In every industry, cybersecurity weaknesses represent a significant threat to the operations, reputation and the bottom line of all companies, whatever their size and wherever their location. Poor cybersecurity at any company creates tremendous risk for any suitor who buys that company, merges with that company, partners with that company or hires that company as a vendor. The mantra underlying cybersecurity due diligence concerns is simple: No matter what the terms, when adding, partnering or working with another enterprise, a company is taking on that company’s data troubles and attendant data risks. Read my recent Compliance Week column to learn about the new imperative of cybersecurity due diligence (a precursor to my forthcoming ebook entitled, “Cybersecurity Due Diligence Handbook”).
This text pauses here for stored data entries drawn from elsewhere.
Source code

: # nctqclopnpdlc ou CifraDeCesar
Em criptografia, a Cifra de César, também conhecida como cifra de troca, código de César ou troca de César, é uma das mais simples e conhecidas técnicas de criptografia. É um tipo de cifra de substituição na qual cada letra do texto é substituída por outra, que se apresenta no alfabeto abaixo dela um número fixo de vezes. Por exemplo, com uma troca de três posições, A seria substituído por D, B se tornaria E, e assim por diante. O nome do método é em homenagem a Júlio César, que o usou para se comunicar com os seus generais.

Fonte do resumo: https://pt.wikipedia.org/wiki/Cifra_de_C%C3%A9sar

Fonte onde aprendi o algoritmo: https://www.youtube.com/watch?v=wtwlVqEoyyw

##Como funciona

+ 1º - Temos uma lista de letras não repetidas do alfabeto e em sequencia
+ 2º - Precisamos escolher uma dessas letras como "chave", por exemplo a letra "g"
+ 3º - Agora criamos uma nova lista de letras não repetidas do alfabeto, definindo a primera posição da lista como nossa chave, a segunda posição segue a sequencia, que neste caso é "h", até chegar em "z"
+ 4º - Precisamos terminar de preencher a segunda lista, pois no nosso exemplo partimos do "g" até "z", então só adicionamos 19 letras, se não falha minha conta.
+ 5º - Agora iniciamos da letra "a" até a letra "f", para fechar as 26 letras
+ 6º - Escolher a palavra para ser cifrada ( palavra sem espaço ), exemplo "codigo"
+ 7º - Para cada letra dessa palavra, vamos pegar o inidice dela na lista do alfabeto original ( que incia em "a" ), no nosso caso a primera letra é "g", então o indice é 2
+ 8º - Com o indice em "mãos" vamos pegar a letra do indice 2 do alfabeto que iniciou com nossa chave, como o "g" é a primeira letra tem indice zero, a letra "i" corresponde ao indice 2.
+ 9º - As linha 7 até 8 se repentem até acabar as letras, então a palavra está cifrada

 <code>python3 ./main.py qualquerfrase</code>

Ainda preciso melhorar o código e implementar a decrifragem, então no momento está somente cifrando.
Here is an excerpt:
“Data security concerns are not the only reason it should be standard practice for due diligence deal teams to embed cyber-security subject matter experts with the more traditional business, legal, and technical workflow of due diligence exercises. There is an even more important purpose: to gauge overall corporate health and hygiene.
When a cyber-security due diligence team finds problems and weaknesses, it is more than just a red flag indicating cyber-attack risks; it also evidences a distracted and detached C-suite and perhaps even an inattentive board of directors. And the reverse rings equally true. Like the pre-med student who aces organic chemistry, any company earning high cyber-security grades is a rarity; probably grades high in every other subject; probably has the intelligence, fortitude, and grit to overcome and thrive amid any future challenge; and probably makes for a strong future and dynamic partner.
Take heed from the adage, “If you want success, you should start with your health,” because in today’s world of cyber-attacks and state-sponsored virtual terrorism, “If corporations want success, they should start with their cyber-security.”